Brendan the chef should be proud!

Seeking Balance? Lagom (Balance) of Kenmare creates a new standard for Irish B&B’s.

Aren’t we all seeking “balance” in a crazy world? Are our vacations a mix of dreams of both relaxation and fun discovery?

Lagom in Kenmare, County Kerry, is a great place to find both.

Lagom is a special, unique place of food and rest. Stay here. Eat here. Be sure to say hello to Liz and Brendan, the owners and a wonderful team.

First, the restaurant then the rooms.

When asked about the name, Lagom, Liz said when they were trying to find an Irish name, but there was no word for the concept of “balance” they envisioned. Brendan, having worked in Stockholm in the mid-2000’s, learned Lagom was Swedish for balance. A bold mission for an Irish B&B, considering the land is dotted with adapted homes with sunrooms turned to dining rooms, rooms often too dominated by a bed, and most of the time a great breakfast.

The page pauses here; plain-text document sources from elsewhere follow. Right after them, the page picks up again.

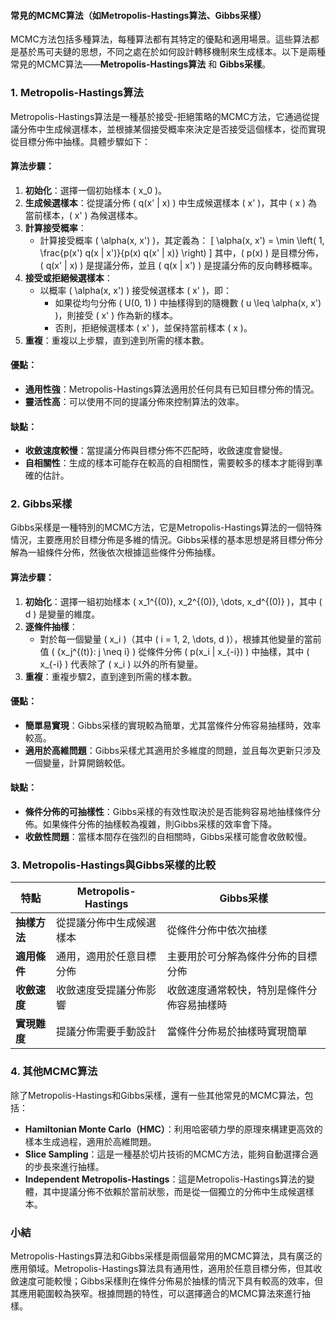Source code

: #### 常見的MCMC算法（如Metropolis-Hastings算法、Gibbs采樣）

MCMC方法包括多種算法，每種算法都有其特定的優點和適用場景。這些算法都是基於馬可夫鏈的思想，不同之處在於如何設計轉移機制來生成樣本。以下是兩種常見的MCMC算法——**Metropolis-Hastings算法** 和 **Gibbs采樣**。

### 1. **Metropolis-Hastings算法**

Metropolis-Hastings算法是一種基於接受-拒絕策略的MCMC方法，它通過從提議分佈中生成候選樣本，並根據某個接受概率來決定是否接受這個樣本，從而實現從目標分佈中抽樣。具體步驟如下：

#### 算法步驟：
1. **初始化**：選擇一個初始樣本 \( x_0 \)。
2. **生成候選樣本**：從提議分佈 \( q(x' | x) \) 中生成候選樣本 \( x' \)，其中 \( x \) 為當前樣本，\( x' \) 為候選樣本。
3. **計算接受概率**：
   - 計算接受概率 \( \alpha(x, x') \)，其定義為：
     \[
     \alpha(x, x') = \min \left( 1, \frac{p(x') q(x | x')}{p(x) q(x' | x)} \right)
     \]
     其中，\( p(x) \) 是目標分佈，\( q(x' | x) \) 是提議分佈，並且 \( q(x | x') \) 是提議分佈的反向轉移概率。
4. **接受或拒絕候選樣本**：
   - 以概率 \( \alpha(x, x') \) 接受候選樣本 \( x' \)，即：
     - 如果從均勻分佈 \( U(0, 1) \) 中抽樣得到的隨機數 \( u \leq \alpha(x, x') \)，則接受 \( x' \) 作為新的樣本。
     - 否則，拒絕候選樣本 \( x' \)，並保持當前樣本 \( x \)。
5. **重複**：重複以上步驟，直到達到所需的樣本數。

#### 優點：
- **通用性強**：Metropolis-Hastings算法適用於任何具有已知目標分佈的情況。
- **靈活性高**：可以使用不同的提議分佈來控制算法的效率。

#### 缺點：
- **收斂速度較慢**：當提議分佈與目標分佈不匹配時，收斂速度會變慢。
- **自相關性**：生成的樣本可能存在較高的自相關性，需要較多的樣本才能得到準確的估計。

### 2. **Gibbs采樣**

Gibbs采樣是一種特別的MCMC方法，它是Metropolis-Hastings算法的一個特殊情況，主要應用於目標分佈是多維的情況。Gibbs采樣的基本思想是將目標分佈分解為一組條件分佈，然後依次根據這些條件分佈抽樣。

#### 算法步驟：
1. **初始化**：選擇一組初始樣本 \( x_1^{(0)}, x_2^{(0)}, \dots, x_d^{(0)} \)，其中 \( d \) 是變量的維度。
2. **逐條件抽樣**：
   - 對於每一個變量 \( x_i \)（其中 \( i = 1, 2, \dots, d \)），根據其他變量的當前值 \( \{x_j^{(t)}: j \neq i\} \) 從條件分佈 \( p(x_i | x_{-i}) \) 中抽樣，其中 \( x_{-i} \) 代表除了 \( x_i \) 以外的所有變量。
3. **重複**：重複步驟2，直到達到所需的樣本數。

#### 優點：
- **簡單易實現**：Gibbs采樣的實現較為簡單，尤其當條件分佈容易抽樣時，效率較高。
- **適用於高維問題**：Gibbs采樣尤其適用於多維度的問題，並且每次更新只涉及一個變量，計算開銷較低。

#### 缺點：
- **條件分佈的可抽樣性**：Gibbs采樣的有效性取決於是否能夠容易地抽樣條件分佈。如果條件分佈的抽樣較為複雜，則Gibbs采樣的效率會下降。
- **收斂性問題**：當樣本間存在強烈的自相關時，Gibbs采樣可能會收斂較慢。

### 3. **Metropolis-Hastings與Gibbs采樣的比較**

| 特點                  | **Metropolis-Hastings**           | **Gibbs采樣**                    |
|-----------------------|----------------------------------|--------------------------------|
| **抽樣方法**          | 從提議分佈中生成候選樣本         | 從條件分佈中依次抽樣              |
| **適用條件**          | 通用，適用於任意目標分佈         | 主要用於可分解為條件分佈的目標分佈 |
| **收斂速度**          | 收斂速度受提議分佈影響           | 收斂速度通常較快，特別是條件分佈容易抽樣時 |
| **實現難度**          | 提議分佈需要手動設計             | 當條件分佈易於抽樣時實現簡單     |

### 4. **其他MCMC算法**

除了Metropolis-Hastings和Gibbs采樣，還有一些其他常見的MCMC算法，包括：
- **Hamiltonian Monte Carlo（HMC）**：利用哈密頓力學的原理來構建更高效的樣本生成過程，適用於高維問題。
- **Slice Sampling**：這是一種基於切片技術的MCMC方法，能夠自動選擇合適的步長來進行抽樣。
- **Independent Metropolis-Hastings**：這是Metropolis-Hastings算法的變體，其中提議分佈不依賴於當前狀態，而是從一個獨立的分佈中生成候選樣本。

### 小結

Metropolis-Hastings算法和Gibbs采樣是兩個最常用的MCMC算法，具有廣泛的應用領域。Metropolis-Hastings算法具有通用性，適用於任意目標分佈，但其收斂速度可能較慢；Gibbs采樣則在條件分佈易於抽樣的情況下具有較高的效率，但其應用範圍較為狹窄。根據問題的特性，可以選擇適合的MCMC算法來進行抽樣。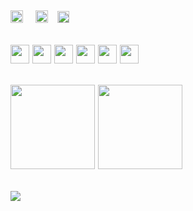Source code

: <span><img src="https://img.shields.io/github/followers/bertamatu?style=social" height="20em" /></span>
<span>&nbsp;&nbsp;</span>
<span><img src="https://visitcount.itsvg.in/api?id=bertamatu&label=Profile%20Views&color=0&icon=1&pretty=true" height="20"/></span>
<span>&nbsp;</span>
<span><img src="https://img.shields.io/github/stars/bertamatu/bertamatu?style=plastic&color=red&labelColor=white" height="19" /></span>
  <br>
---
<a href="https://www.linkedin.com/in/bertam/" target="_blank"><img height="30em" src="https://img.icons8.com/color/48/000000/linkedin.png"/></a>
<a href="https://www.instagram.com/berta.codes/" target="_blank"><img height="30em" src="https://img.icons8.com/fluency/48/000000/instagram-new.png"/></a>
<a href="https://twitter.com/bertacodes/" target="_blank"><img height="30em" src="https://img.icons8.com/fluency/48/000000/twitter.png"/></a>
<a href="https://www.youtube.com/channel/UCMqzzvA2OCepIrnvkK1sMEQ/" target="_blank"><img height="30em" src="https://img.icons8.com/color/48/000000/youtube--v1.png"/></a>
<a href="https://www.berta.codes" target="_blank"><img height="30em" src="https://img.icons8.com/fluency/48/000000/domain.png"/></a>
<a href="mailto:berta.codes@gmail.com" target="_blank"><img height="30em" src="https://img.icons8.com/fluency/48/000000/email.png"/></a>
---
<span><img src="https://github-readme-stats.vercel.app/api/top-langs/?username=bertamatu&layout=compact&show_icons=true&theme=graywhite&hide_border=true&icon_color=ff00ff&text_color=333"  height="135em"/></span>
<img src="https://github-readme-stats.vercel.app/api?username=bertamatu&show_icons=true&theme=graywhite&hide_border=true&title_color=333&icon_color=FB4570&text_color=333" height="135em"/>
---
<span>![](https://github-profile-trophy.vercel.app/?username=bertamatu&column=10&no-frame=true)</span>
---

Most B&B’s are pass-through on the way, Lagom is the prefect destination to explore Kenmare and Kerry and Cork.

Recently voted in the Top 100 Irish restaurants is amazing praise, but the totality of the experience is what makes it…balanced. As Liz said: “We were stunned at that and delighted. So the Restaurant Awards, you have to be nominated, there’s all different awards. And we were nominated for Contemporary Irish Cuisine, which was quite accurate to what Brendan is.”

As you enter the restaurant, you stop and take it in because it is aesthetically so different from other Irish restaurants: the cool, pale color palette of the furniture, the open kitchen with Brendan working the covered turtle-shaped grill — the Green Egg — and Liz or someone taking the orders and keeping kindness in her ballet of serving people…

…balancing a sophisticated menu and her outgoing nature. Just the range and presentation in the menu plus her enthusiasm let me know it would be special.

Lagom kitchen

The menu was a fun mix (photo above) but being so near to the ocean, I had to have the fish. Even the bread and butter were bought out immediately on a dish with the logo embedded in the butter. Very tasty and stylish.

A good salad is still a feat in Ireland (sorry, it’s true) but nearly everything they source is local, so the crisp and bacon may look stylized but it was delicious (and not the usual rocket greens).
The black bass on the grill was perfection, spiced with a light touch.

 

The Black Soul on the bone was touched with baby mussels and the simple capers and lemon garnish was a nice touch but the sole did not need it. (The Green Egg rules).

The main course came with cooked turnips and carrots, with delicately sliced potatoes, brushed with butter and garlic — honestly, you can’t get enough veggies at a meal in Ireland, or at least variety, and this was flat out delicious and well prepared. It was a meal that built on itself, no one piece dominating but each enhancing the next.

Unlike the repetitious mundanity of the mostly 1970’s designed B&Bs in Ireland, the restaurant and rooms had been redone during the pandemic and extended that relaxing, Nordic style and its soothing spaces and colors. It was cool to the eye, yet warm and in contrast to the splashy, boisterous Irish colors you usually see. Consistent with the restaurant.

Liz was very specific in that Lagom was NOT an Irish B&B, so as not to create the wrong perception. The rooms are on the alley side of the building, code pad, easy to use. There’s no lift, and she makes that point in being more a Townhouse with multiple floors but stairs only. The stairs with luggage could be a challenge, but if I’d asked for help, I would have gotten it.

The room was large, much more spacious than any B&B I’d been in, with locally crafted tables and a comfortable bed.

Lagom bedroom
Stylish, large, comfortable. Good shower! Classy products. Barry’s Tea.

Experienced owners, beautiful local food and produce, careful and considered presentation at every step…yeah, Lagom is a special balancing act of living fully, with a good touch of harmony.